Taking the conventional SAR switching procedure as the reference with the zero power reduction, the monotonic switching technique [4] claims to achieve an 81.26 % reduction. In that procedure capacitors of bottom and upper arrays are only switched in one direction and the common mode voltage at the comparator input monotonically decreases from \(V_{ref}/2\) to the least significant bit (LSB) voltage. The varying of the common-mode voltage at the comparator input can degrade the performance of the ADC because of the common mode dependent offset voltage. Thus, the additional techniques like [4, 9] should be applied to the comparator design.
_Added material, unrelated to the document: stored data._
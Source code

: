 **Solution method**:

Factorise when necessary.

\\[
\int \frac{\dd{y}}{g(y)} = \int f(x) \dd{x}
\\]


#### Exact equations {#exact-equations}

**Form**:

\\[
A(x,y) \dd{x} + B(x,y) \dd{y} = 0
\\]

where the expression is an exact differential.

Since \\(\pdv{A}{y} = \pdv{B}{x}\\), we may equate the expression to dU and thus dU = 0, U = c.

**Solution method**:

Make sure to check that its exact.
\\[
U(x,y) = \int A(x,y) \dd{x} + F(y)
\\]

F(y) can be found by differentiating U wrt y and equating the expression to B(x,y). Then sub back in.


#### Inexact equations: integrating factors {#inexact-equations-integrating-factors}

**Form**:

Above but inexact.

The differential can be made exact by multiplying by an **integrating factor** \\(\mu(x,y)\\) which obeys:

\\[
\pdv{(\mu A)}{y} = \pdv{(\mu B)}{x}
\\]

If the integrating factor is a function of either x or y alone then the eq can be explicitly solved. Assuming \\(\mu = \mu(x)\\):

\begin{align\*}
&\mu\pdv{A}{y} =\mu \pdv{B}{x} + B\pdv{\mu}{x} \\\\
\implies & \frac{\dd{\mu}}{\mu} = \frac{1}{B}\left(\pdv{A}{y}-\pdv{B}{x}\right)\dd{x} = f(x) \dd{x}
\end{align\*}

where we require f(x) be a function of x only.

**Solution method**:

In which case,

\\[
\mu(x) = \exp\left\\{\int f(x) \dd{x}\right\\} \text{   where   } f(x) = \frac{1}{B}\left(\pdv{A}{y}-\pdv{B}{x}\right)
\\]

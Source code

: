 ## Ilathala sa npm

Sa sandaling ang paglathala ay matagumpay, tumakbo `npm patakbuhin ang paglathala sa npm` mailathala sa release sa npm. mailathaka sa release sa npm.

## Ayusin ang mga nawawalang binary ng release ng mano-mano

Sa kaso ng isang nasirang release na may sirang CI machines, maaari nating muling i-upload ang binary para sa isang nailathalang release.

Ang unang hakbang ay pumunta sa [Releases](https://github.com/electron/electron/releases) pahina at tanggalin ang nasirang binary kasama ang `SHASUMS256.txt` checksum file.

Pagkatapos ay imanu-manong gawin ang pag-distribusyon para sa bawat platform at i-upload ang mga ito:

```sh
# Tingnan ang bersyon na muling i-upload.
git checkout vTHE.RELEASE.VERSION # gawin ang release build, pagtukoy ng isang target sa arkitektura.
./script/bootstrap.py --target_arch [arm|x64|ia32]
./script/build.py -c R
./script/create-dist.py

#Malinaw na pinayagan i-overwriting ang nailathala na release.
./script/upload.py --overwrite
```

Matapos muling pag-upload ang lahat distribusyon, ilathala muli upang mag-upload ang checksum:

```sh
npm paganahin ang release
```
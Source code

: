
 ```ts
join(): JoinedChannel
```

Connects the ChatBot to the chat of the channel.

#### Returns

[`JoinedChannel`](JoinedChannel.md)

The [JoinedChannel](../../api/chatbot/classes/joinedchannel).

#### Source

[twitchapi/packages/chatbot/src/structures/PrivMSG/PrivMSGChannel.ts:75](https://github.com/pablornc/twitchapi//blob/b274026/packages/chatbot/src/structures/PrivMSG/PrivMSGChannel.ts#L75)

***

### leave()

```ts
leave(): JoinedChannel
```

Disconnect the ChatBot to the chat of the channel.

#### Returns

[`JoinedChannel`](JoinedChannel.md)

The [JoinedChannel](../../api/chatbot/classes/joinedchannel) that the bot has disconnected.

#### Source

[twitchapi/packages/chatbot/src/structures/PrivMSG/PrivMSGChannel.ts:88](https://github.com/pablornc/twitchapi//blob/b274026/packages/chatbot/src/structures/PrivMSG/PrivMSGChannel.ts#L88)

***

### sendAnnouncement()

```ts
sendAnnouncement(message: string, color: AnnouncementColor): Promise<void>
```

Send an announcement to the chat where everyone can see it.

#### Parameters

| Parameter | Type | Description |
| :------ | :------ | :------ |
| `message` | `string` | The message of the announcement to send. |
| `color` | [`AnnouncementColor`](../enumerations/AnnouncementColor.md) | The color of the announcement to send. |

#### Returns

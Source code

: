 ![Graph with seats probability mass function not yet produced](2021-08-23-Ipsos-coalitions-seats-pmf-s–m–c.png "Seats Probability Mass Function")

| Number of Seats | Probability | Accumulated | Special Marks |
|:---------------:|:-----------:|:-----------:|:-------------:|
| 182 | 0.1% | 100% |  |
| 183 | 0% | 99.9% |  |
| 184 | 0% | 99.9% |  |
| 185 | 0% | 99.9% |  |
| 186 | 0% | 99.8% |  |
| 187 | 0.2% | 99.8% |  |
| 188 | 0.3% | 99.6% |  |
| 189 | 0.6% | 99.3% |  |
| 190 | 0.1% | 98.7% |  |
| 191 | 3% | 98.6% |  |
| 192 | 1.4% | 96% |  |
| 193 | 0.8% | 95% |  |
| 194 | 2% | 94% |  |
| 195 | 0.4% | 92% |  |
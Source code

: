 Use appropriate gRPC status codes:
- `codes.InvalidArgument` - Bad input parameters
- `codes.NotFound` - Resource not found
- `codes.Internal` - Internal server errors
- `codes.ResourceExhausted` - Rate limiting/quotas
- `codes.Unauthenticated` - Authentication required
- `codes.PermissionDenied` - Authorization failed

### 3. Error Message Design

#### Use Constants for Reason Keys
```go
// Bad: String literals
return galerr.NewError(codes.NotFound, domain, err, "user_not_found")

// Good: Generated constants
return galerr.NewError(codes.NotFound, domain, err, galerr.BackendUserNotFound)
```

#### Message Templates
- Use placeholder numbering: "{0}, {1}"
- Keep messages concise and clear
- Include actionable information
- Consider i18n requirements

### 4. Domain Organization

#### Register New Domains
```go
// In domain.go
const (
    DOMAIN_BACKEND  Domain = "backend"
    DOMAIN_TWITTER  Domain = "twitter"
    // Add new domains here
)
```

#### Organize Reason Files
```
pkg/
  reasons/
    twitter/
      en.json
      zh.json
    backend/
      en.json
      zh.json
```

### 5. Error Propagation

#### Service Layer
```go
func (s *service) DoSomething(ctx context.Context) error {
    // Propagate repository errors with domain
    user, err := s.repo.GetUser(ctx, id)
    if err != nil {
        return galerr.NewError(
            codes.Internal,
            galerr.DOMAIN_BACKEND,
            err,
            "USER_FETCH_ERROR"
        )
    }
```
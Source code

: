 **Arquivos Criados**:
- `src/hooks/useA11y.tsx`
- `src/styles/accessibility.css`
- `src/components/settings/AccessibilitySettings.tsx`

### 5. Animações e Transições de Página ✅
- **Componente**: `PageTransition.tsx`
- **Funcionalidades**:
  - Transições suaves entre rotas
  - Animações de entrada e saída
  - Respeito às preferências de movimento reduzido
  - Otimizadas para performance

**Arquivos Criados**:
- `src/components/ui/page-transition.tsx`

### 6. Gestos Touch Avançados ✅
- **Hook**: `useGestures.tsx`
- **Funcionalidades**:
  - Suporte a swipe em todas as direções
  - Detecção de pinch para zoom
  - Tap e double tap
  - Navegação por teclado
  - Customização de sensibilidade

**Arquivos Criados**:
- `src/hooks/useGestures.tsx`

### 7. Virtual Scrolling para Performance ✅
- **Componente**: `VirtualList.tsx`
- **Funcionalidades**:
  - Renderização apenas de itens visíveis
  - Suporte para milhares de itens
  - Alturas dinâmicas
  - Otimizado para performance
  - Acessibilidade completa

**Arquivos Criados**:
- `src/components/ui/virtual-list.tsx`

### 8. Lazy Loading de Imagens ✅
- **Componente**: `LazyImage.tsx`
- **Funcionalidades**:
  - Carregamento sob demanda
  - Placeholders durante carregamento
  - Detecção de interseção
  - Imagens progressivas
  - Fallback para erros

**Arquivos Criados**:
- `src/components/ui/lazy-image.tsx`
The \(V_{cm}\)-based monotonic capacitor switching scheme [10] achieves an 87.1 % reduction in the switching energy by the use of the second reference voltage \(V_{cm}\) equal to \(V_{ref}/2\), also used in all following schemes.

The tri-level scheme [7] reduces the switching energy by 96.89 %. Because of the use of single sided switching (only bottom or upper capacitor arrays are switched during conversion), the common-mode voltage at the comparator varies from the \(V_{ref}/2\) to the \(V_{ip} \pm V_{LSB}\) or \(V_{in} \pm V_{LSB}\) (initially sampled voltage values of upper or bottom capacitor arrays). Thus, the common-mode voltage at the comparator input is input signal-dependent, which can cause an even more complicated comparator design as for monotonic switching to eliminate the harmonic distortion of the output signal. The same common-mode voltage consideration can be applied to the the hybrid capacitor [6] switching scheme, which reduces the switching energy by 98.83 %

The energy-back scheme [5] reduces the switching energy by 98.4 %. The common mode voltage in that scheme is independent of the input signal value.

There are also some interesting non-symmetrical switching architectures [11, 12], which require additional comparison cycles, or switching schemes which utilize the splitting of DAC capacitors [8, 13], or multi-reference switching scheme [14, 15].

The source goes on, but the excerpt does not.